Il suffirait de remplacer le fonds en euros par des unités de compte pour « sortir du radar ». Mais en réalité, cette idée ne vaut que dans un texte non promulgué, et elle fait entrer un autre paramètre, le risque de marché. Rien ne dit qu’un épargnant prudent gagnerait au change.
Souvent, il perdrait en cohérence.
Ce qu’il faut vérifier avant tout arbitrage
Il faut d’abord regarder la fonction du contrat, l’horizon, le besoin de liquidité et la part immobilière du patrimoine global. Ensuite seulement vient la lecture fiscale. La prudence patrimoniale n’est pas spectaculaire.
Elle est plus solide. Pour ceux qui veulent remettre de l’ordre dans la déclaration et les usages du contrat, le détour par déclarer l’assurance vie et par la fiscalité de l’assurance-vie reste plus utile qu’un arbitrage défensif improvisé.
Les questions qui reviennent vraiment quand le droit bouge
L’assurance-vie est-elle aujourd’hui intégrée à l’IFI ?
Pas en tant que telle. L’IFI reste un impôt centré sur le patrimoine immobilier taxable. C’est le point de départ.
Il ne faut donc pas projeter sur tous les contrats d’assurance-vie une logique de taxation patrimoniale générale qui n’existe pas dans le droit en vigueur. Pour garder ce cap, la comparaison avec les règles de l’IFI évite beaucoup de contresens.
Le projet aurait-il touché tout le contrat ou seulement une partie ?
Seulement une partie. L’amendement visait les sommes d’assurance-vie hors unités de compte, ce qui revenait à cibler la part investie sur le fonds en euros.

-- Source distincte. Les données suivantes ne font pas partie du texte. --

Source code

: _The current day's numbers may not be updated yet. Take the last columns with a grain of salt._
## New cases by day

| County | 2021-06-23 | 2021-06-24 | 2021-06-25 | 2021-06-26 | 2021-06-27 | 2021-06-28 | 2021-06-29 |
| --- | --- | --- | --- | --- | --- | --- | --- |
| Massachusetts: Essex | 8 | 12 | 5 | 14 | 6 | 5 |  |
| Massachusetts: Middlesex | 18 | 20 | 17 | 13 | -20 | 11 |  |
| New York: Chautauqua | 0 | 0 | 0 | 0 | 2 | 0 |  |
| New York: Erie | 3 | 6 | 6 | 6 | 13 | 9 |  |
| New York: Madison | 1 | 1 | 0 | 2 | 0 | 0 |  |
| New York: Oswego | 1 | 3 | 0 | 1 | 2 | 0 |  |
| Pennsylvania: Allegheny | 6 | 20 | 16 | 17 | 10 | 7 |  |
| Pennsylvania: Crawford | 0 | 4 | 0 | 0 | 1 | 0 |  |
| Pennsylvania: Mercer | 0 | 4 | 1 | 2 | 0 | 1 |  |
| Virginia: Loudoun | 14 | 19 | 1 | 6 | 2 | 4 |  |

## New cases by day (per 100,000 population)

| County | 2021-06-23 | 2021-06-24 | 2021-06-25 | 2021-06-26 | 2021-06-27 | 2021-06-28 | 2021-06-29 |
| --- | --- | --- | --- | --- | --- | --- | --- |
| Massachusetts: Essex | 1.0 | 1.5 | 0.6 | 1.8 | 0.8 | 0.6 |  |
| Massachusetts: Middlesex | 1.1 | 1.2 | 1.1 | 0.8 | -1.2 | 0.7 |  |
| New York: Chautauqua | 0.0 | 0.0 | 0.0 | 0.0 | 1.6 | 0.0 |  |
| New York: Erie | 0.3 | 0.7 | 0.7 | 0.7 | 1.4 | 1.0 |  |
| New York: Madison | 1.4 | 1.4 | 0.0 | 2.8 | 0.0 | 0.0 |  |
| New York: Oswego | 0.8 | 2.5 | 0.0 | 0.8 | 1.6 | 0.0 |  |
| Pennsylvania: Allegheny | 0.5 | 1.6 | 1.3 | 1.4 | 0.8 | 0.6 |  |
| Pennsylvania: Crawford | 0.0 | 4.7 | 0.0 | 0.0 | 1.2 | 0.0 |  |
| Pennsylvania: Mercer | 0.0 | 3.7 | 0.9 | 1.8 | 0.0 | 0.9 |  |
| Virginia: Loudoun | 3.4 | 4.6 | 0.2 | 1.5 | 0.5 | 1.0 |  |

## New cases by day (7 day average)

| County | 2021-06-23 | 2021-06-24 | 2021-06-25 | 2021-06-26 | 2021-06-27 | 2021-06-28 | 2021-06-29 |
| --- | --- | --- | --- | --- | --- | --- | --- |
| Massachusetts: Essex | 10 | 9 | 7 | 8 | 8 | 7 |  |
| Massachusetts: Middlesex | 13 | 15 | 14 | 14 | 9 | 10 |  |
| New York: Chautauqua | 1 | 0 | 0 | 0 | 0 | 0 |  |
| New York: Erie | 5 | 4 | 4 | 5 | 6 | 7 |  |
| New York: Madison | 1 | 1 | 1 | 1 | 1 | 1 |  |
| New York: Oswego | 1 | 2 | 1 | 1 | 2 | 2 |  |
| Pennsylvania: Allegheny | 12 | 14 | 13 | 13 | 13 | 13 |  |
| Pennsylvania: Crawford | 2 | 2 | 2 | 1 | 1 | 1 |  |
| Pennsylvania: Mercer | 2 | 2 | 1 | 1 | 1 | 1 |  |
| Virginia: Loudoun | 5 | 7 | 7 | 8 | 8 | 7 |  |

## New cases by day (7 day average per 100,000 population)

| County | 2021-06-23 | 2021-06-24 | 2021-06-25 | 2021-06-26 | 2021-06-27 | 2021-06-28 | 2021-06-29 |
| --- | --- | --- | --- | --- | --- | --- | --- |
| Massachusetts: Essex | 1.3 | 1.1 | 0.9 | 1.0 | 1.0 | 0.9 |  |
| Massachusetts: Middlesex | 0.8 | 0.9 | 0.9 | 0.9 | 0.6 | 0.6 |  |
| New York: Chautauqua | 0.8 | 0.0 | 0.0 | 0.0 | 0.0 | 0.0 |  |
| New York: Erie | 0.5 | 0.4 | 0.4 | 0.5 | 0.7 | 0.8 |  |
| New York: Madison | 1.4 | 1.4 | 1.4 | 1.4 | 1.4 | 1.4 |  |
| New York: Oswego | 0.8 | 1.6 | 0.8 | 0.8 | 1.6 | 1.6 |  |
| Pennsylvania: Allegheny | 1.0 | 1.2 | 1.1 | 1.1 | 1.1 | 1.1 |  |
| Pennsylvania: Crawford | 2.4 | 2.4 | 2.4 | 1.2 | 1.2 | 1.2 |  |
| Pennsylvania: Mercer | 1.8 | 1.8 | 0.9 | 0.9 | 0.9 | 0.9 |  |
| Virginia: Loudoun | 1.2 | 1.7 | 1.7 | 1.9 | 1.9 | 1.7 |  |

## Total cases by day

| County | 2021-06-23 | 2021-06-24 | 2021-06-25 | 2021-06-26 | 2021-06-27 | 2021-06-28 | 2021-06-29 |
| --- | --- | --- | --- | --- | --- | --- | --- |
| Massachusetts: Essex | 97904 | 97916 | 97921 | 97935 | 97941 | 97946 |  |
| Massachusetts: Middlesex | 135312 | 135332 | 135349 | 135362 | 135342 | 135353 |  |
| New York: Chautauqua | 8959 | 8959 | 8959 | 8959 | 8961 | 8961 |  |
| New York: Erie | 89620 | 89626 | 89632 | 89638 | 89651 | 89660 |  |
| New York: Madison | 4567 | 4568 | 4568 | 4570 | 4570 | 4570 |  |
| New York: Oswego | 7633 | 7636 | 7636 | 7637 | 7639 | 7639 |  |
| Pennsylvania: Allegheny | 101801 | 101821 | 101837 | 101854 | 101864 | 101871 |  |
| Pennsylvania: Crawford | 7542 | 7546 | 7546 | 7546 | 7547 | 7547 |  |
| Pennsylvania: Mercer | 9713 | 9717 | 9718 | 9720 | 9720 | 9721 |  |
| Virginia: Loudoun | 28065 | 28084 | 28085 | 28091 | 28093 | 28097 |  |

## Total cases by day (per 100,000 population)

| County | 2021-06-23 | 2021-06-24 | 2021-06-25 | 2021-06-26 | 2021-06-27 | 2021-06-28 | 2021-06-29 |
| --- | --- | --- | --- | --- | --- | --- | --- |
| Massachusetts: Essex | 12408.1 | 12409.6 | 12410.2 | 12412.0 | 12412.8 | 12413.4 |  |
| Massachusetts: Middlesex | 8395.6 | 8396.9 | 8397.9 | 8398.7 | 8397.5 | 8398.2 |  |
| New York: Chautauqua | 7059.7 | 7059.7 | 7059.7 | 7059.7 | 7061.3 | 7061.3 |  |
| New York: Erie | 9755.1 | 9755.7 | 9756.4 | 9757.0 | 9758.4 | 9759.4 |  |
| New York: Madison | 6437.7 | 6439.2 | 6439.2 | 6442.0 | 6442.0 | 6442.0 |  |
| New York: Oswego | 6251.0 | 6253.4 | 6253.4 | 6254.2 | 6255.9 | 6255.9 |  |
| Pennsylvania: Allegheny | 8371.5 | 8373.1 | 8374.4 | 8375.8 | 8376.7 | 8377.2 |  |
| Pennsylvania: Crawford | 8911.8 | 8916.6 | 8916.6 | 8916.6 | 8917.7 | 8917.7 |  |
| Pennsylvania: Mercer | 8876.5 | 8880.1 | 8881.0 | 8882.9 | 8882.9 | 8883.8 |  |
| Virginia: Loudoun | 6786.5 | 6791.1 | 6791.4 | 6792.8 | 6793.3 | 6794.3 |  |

La nuance est nette.
Elle montre que le débat portait sur la composition du contrat, pas sur l’enveloppe elle-même. C’est précisément pour cela que la lecture des assurances vie imposables reste utile.
Faut-il déjà réorganiser son patrimoine « au cas où » ?
Pas mécaniquement. Une stratégie patrimoniale construite sur une mesure abandonnée peut dégrader l’équilibre du contrat sans offrir de gain certain. Le bon ordre, c’est d’abord le besoin patrimonial, ensuite la fiscalité applicable, ensuite seulement l’arbitrage.
Si une hésitation demeure, mieux vaut confronter le contrat à sa fonction réelle plutôt qu’à une peur budgétaire.
Le bon réflexe patrimonial reste de séparer le droit en vigueur du bruit fiscal
La thèse tient en une phrase. Un projet budgétaire n’est pas une règle fiscale, et l’assurance-vie ne doit pas être remaniée sur simple anticipation politique.
Au 29 juin 2026, la piste d’un impôt sur la fortune improductive visant la poche en fonds euros a existé dans un amendement, puis a disparu du texte final. C’est cela qu’il faut retenir, pas le vacarme du débat. L’épargnant a donc intérêt à relire son contrat sous trois angles, usage, risque, fiscalité réelle.
Pas plus. Pas moins.
Quand le patrimoine est large, mêlé d’immobilier, de contrats anciens et de supports variés, un échange avec un conseiller patrimonial ou un fiscaliste permet de tester les arbitrages sans confondre hypothèse législative et droit applicable. C’est souvent là que les erreurs s’arrêtent, avant de coûter.